Trente années durant, la situation de la presse enfantine française ne se modifia guère. La presse Offenstadt continuait de dominer le marché, en dehors du secteur confessionnel occupé par l’Église. Les anciennes publications, destinées à l'enfance bourgeoise : le Journal des voyages, le Petit Français, Saint-Nicolas, Mon Journal ne survécurent pas à la guerre. Elles furent remplacées, il y aura bientôt dix ans, par Benjamin, journal d'une conception nouvelle et d'ailleurs techniquement intéressante, celle d'un journal d'enfants possédant des rubriques et des collaborations analogues à celles d'un journal d'adultes. Les tendances de Benjamin sont ultra-réactionnaires. Qu'il suffise de dire qu'il a été fondé par un groupe de rédacteurs de l’Écho de Paris. Ce journal n'est d'ailleurs lu que par les enfants des lycées et son tirage ne dépasse guère cent mille exemplaires.

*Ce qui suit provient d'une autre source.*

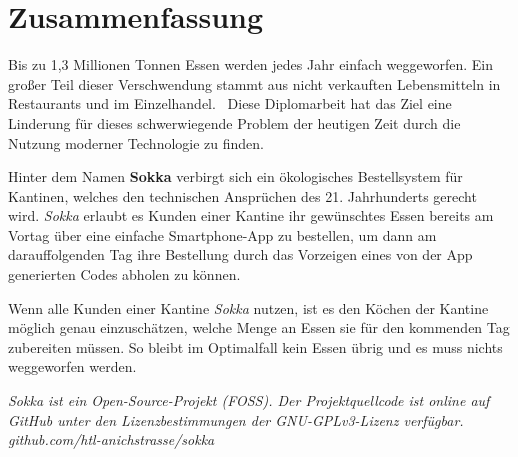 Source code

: \section*{Zusammenfassung}

Bis zu 1,3 Millionen Tonnen Essen werden jedes Jahr einfach weggeworfen. Ein großer Teil dieser Verschwendung stammt aus nicht verkauften Lebensmitteln in Restaurants und im Einzelhandel.~\cite{depta2018} Diese Diplomarbeit hat das Ziel eine Linderung für dieses schwerwiegende Problem der heutigen Zeit durch die Nutzung moderner Technologie zu finden.

Hinter dem Namen \textbf{Sokka} verbirgt sich ein ökologisches Bestellsystem für Kantinen, welches den technischen Ansprüchen des 21. Jahrhunderts gerecht wird. \textit{Sokka} erlaubt es Kunden einer Kantine ihr gewünschtes Essen bereits am Vortag über eine einfache Smartphone-App zu bestellen, um dann am darauffolgenden Tag ihre Bestellung durch das Vorzeigen eines von der App generierten Codes abholen zu können.

Wenn alle Kunden einer Kantine \textit{Sokka} nutzen, ist es den Köchen der Kantine möglich genau einzuschätzen, welche Menge an Essen sie für den kommenden Tag zubereiten müssen. So bleibt im Optimalfall kein Essen übrig und es muss nichts weggeworfen werden.

\textit{Sokka ist ein Open-Source-Projekt (FOSS). Der Projektquellcode ist online auf GitHub unter den Lizenzbestimmungen der GNU-GPLv3-Lizenz verfügbar. github.com/htl-anichstrasse/sokka}

\newpage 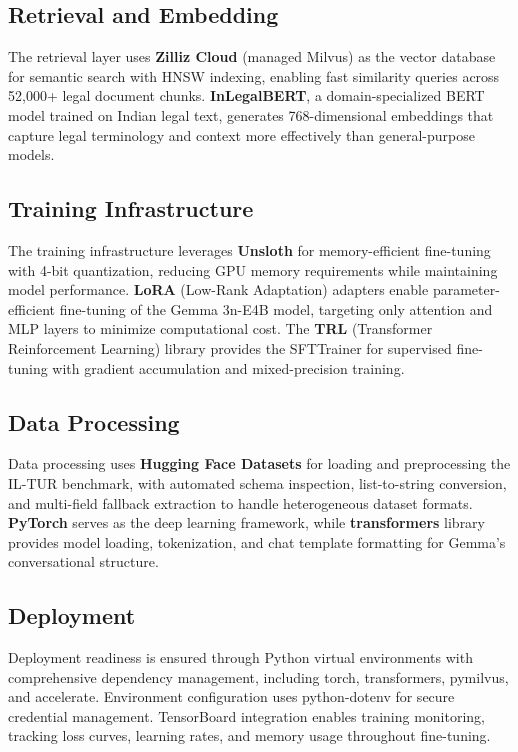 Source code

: \documentclass[11pt]{article}
\begin{document}
\subsection{Retrieval and Embedding}

The retrieval layer uses \textbf{Zilliz Cloud} (managed Milvus) as the vector database for semantic search with HNSW indexing, enabling fast similarity queries across 52,000+ legal document chunks. \textbf{InLegalBERT}, a domain-specialized BERT model trained on Indian legal text, generates 768-dimensional embeddings that capture legal terminology and context more effectively than general-purpose models.

\subsection{Training Infrastructure}

The training infrastructure leverages \textbf{Unsloth} for memory-efficient fine-tuning with 4-bit quantization, reducing GPU memory requirements while maintaining model performance. \textbf{LoRA} (Low-Rank Adaptation) adapters enable parameter-efficient fine-tuning of the Gemma 3n-E4B model, targeting only attention and MLP layers to minimize computational cost. The \textbf{TRL} (Transformer Reinforcement Learning) library provides the SFTTrainer for supervised fine-tuning with gradient accumulation and mixed-precision training.

\subsection{Data Processing}

Data processing uses \textbf{Hugging Face Datasets} for loading and preprocessing the IL-TUR benchmark, with automated schema inspection, list-to-string conversion, and multi-field fallback extraction to handle heterogeneous dataset formats. \textbf{PyTorch} serves as the deep learning framework, while \textbf{transformers} library provides model loading, tokenization, and chat template formatting for Gemma's conversational structure.

\subsection{Deployment}

Deployment readiness is ensured through Python virtual environments with comprehensive dependency management, including torch, transformers, pymilvus, and accelerate. Environment configuration uses python-dotenv for secure credential management. TensorBoard integration enables training monitoring, tracking loss curves, learning rates, and memory usage throughout fine-tuning.
\end{document}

Mais il y a trois années, le « marché » de la presse enfantine française fut brusquement bouleversée par un véritable dumping de la concurrence étrangère.
Le journal d'enfants a cette particularité qu'il nullement « tenu » par l'actualité. Ce que l'enfance y cherche, c'est la nouvelle aventure d'un des héros qu'on lui a fabriqué, les singularités du monde, les plaisanteries quasi-folkloriques des almanachs, les inventions du jour, d'interminables romans.

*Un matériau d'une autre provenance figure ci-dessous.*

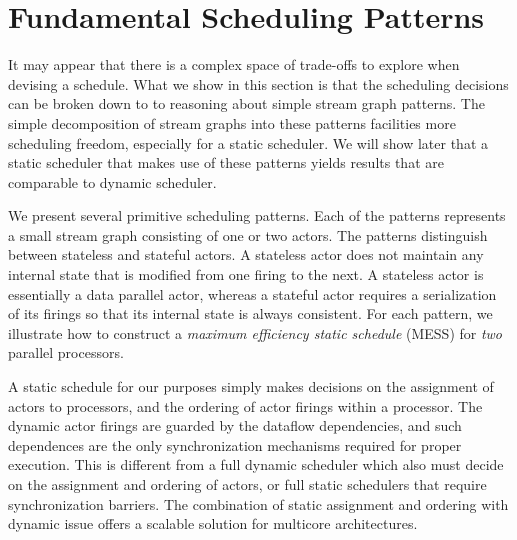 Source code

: \section{Fundamental Scheduling Patterns}


It may appear that there is a complex space of trade-offs to explore
when devising a schedule. What we show in this section is that the
scheduling decisions can be broken down to to reasoning about simple
stream graph patterns. The simple decomposition of stream graphs into
these patterns facilities more scheduling freedom, especially for a
static scheduler. We will show later that a static scheduler that
makes use of these patterns yields results that are comparable to
dynamic scheduler.

We present several primitive scheduling patterns. Each of the patterns
represents a small stream graph consisting of one or two actors. The
patterns distinguish between stateless and stateful actors. A
stateless actor does not maintain any internal state that is modified
from one firing to the next. A stateless actor is essentially a data
parallel actor, whereas a stateful actor requires a serialization of
its firings so that its internal state is always consistent.  For each
pattern, we illustrate how to construct a {\it maximum efficiency
static schedule} (MESS) for {\it two} parallel processors.

A static schedule for our purposes simply makes decisions on the
assignment of actors to processors, and the ordering of actor firings
within a processor. The dynamic actor firings are guarded by the
dataflow dependencies, and such dependences are the only
synchronization mechanisms required for proper execution.
This is different from a full dynamic scheduler which also must decide
on the assignment and ordering of actors, or full static schedulers
that require synchronization barriers. The combination of static
assignment and ordering with dynamic issue offers a scalable solution
for multicore architectures.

Aucune de ces marchandises spirituelles qui ne soit susceptible d'être fabriquée mondialement, en grande série. J'ai lu quelque part qu'il existe en Amérique une véritable usine à fabriquer les bons mots et les « gags ». Un classement judicieux les a répartis en diverses catégories. Ils sont rangés dans des fichiers automatiques. Pressez sur un bouton et la fiche « Comment vas-tu Yau de Poêle » est éjectée automatiquement, avec une série de grilles permettant sa transformation automatique en histoire juive, marseillaise, irlandaise, mythologique, etc...

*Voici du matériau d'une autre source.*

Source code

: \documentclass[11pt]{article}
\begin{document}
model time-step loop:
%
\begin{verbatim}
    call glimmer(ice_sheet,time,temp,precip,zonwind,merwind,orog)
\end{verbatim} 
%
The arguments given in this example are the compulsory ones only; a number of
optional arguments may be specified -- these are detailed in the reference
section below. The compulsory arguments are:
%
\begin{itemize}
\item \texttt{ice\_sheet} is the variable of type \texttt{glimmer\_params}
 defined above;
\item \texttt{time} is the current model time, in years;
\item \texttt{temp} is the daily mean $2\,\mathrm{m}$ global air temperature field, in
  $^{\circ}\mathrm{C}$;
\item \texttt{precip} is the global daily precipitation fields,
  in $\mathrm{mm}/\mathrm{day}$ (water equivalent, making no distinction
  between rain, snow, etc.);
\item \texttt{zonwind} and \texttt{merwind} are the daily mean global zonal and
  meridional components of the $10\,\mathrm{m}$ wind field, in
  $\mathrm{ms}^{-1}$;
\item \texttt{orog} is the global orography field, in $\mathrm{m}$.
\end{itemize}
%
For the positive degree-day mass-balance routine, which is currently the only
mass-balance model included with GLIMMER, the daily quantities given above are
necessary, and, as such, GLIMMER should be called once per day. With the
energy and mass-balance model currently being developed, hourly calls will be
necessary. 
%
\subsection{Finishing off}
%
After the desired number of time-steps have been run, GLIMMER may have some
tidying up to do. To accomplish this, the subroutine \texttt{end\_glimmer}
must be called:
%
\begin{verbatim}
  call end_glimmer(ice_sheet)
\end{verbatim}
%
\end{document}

Mais infiniment plus que la fabrication des bons mots, celle des « héros » de l'enfance a été rationalisée. Pour lancer hier l'admirable Mr. Jabot de Topfer, l'excellente Famille Fenouillard de Christophe, l'inepte Bécassine ou les Pieds nickelés de Forton, ces crapules sympathiques, il suffisait d'une découverte heureuse d'un dessinateur et de beaucoup de persévérance. Aujourd'hui un type se lance comme un cuirassé.
Je retranscris ici un écho publié dans le journal d'enfants Mon Camarade :
Au cours des sept premières années de sa carrière, Mickey Mouse a rapporté aux États-Unis seulement 140 millions de dollars, dont 35 millions pour la seule année 1934, la dernière de l'exercice considérée. Par ailleurs, l'engouement pour Mickey est plus vif que jamais en Amérique. On le voit aussi bien sur des ballons de baudruche à 5 cents que sur des bracelets sertis de diamants à 1.500 dollars. En Angleterre, Mickey a fait en 1934 un chiffre d'affaires de 10 millions de dollars, et la même année 40 % des jouets d'enfants, présentés à la Foire de Leipzig, se rapportaient à Mickey et a ses aventures.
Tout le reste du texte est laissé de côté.